The President Obama’s plan is fully paid for by eliminating the biggest tax loophole that lets the wealthiest avoid their fair share of taxes, by making other reforms to capital gains and financial sector taxation, and other reforms. The President’s plan would:

  • Close the trust fund loophole — the single largest capital gains tax loophole — to ensure the wealthiest Americans pay their fair share on inherited assets.
  • Raise the top capital gains and dividend rate back to the rate that President Reagan signed into law (28 percent).
  • Reform financial sector taxation to reduce the incentive for the biggest financial firms to finance their activities with excessive borrowing.

Investing in America’s Infrastructure and Reforming the U.S. Business Tax System

In addition, the President Obama has put forward a robust framework for fixing the business tax system that is aimed at promoting growth and job creation here in the United States and that ends loopholes that reward companies for moving jobs and profits overseas.

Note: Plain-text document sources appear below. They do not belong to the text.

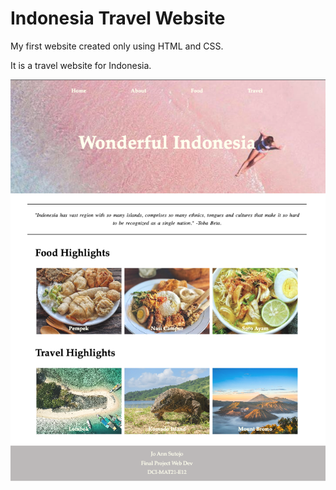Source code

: # Indonesia Travel Website

My first website created only using HTML and CSS. 

It is a travel website for Indonesia. 

![Screenshot](1-screenshot.png)
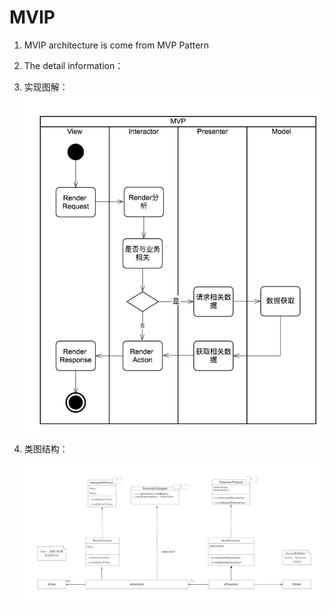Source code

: # MVIP
1. MVIP architecture is come from MVP Pattern

2. The detail information：[]() 

3. 实现图解：
	![img](MMVIP活动.png)
	
4. 类图结构：

	![img](MVIP类结构.png)
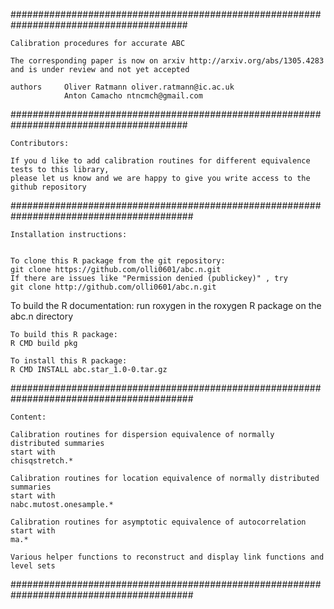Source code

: ########################################################################################

	Calibration procedures for accurate ABC

 	The corresponding paper is now on arxiv http://arxiv.org/abs/1305.4283
	and is under review and not yet accepted

 	authors 	Oliver Ratmann oliver.ratmann@ic.ac.uk
      			Anton Camacho ntncmch@gmail.com	

########################################################################################

	Contributors:

	If you d like to add calibration routines for different equivalence tests to this library,
	please let us know and we are happy to give you write access to the github repository

#########################################################################################

	Installation instructions:


	To clone this R package from the git repository:
	git clone https://github.com/olli0601/abc.n.git
	If there are issues like "Permission denied (publickey)" , try 
	git clone http://github.com/olli0601/abc.n.git

  To build the R documentation: 
  run roxygen in the roxygen R package on the abc.n directory

	To build this R package:
	R CMD build pkg

	To install this R package:
	R CMD INSTALL abc.star_1.0-0.tar.gz


#########################################################################################

	Content:

	Calibration routines for dispersion equivalence of normally distributed summaries
	start with
	chisqstretch.*

	Calibration routines for location equivalence of normally distributed summaries
	start with
	nabc.mutost.onesample.*

	Calibration routines for asymptotic equivalence of autocorrelation
	start with
	ma.*

	Various helper functions to reconstruct and display link functions and level sets
	
 
#########################################################################################
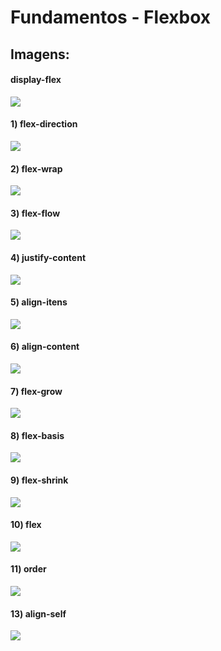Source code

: # Fundamentos - Flexbox

## Imagens:

#### display-flex

<img src=".\assets\img00-flexbox.png"  />

#### 1) flex-direction

<img src=".\assets\img01-flexbox.png"  />

#### 2) flex-wrap

<img src=".\assets\img02-flexbox.png"  />

#### 3) flex-flow

<img src=".\assets\img03-flexbox.png"  />

#### 4) justify-content

<img src=".\assets\img04-flexbox.png"  />

#### 5) align-itens

<img src=".\assets\img05-flexbox.png"  />

#### 6) align-content

<img src=".\assets\img06-flexbox.png"  />

#### 7) flex-grow

<img src=".\assets\img07-flexbox.png"  />

#### 8) flex-basis

<img src=".\assets\img08-flexbox.png"  />

#### 9) flex-shrink

<img src=".\assets\img09-flexbox.png"  />

#### 10) flex

<img src=".\assets\img10-flexbox.png"  />

#### 11) order

<img src=".\assets\img11-flexbox.png"  />

#### 13) align-self

<img src=".\assets\img13-flexbox.png"  />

The President’s plan would:

  • Close dozens of loopholes that harm growth and lower the top corporate tax rate to 28 percent, enhancing U.S. competitiveness and encouraging greater investment in America.
    Bolster incentives for American innovation, clean energy, and manufacturing.
  • Modernize the international tax system including establishing a new minimum tax on overseas corporate earnings, to encourage domestic investment, addressing profit shifting, and stopping corporate inversions.
  • Simplify and cut taxes for small businesses.
  • Restore fiscal responsibility by not adding a dime to the deficit, including paying for business tax cuts Congress has already enacted without offsets. One-time revenues from the transition to the new business tax system would be invested in infrastructure and used to reduce the deficit.

Rate Schedule (Federal Income Tax)

See also, in this American legal Encyclopedia, the entry about tax rate.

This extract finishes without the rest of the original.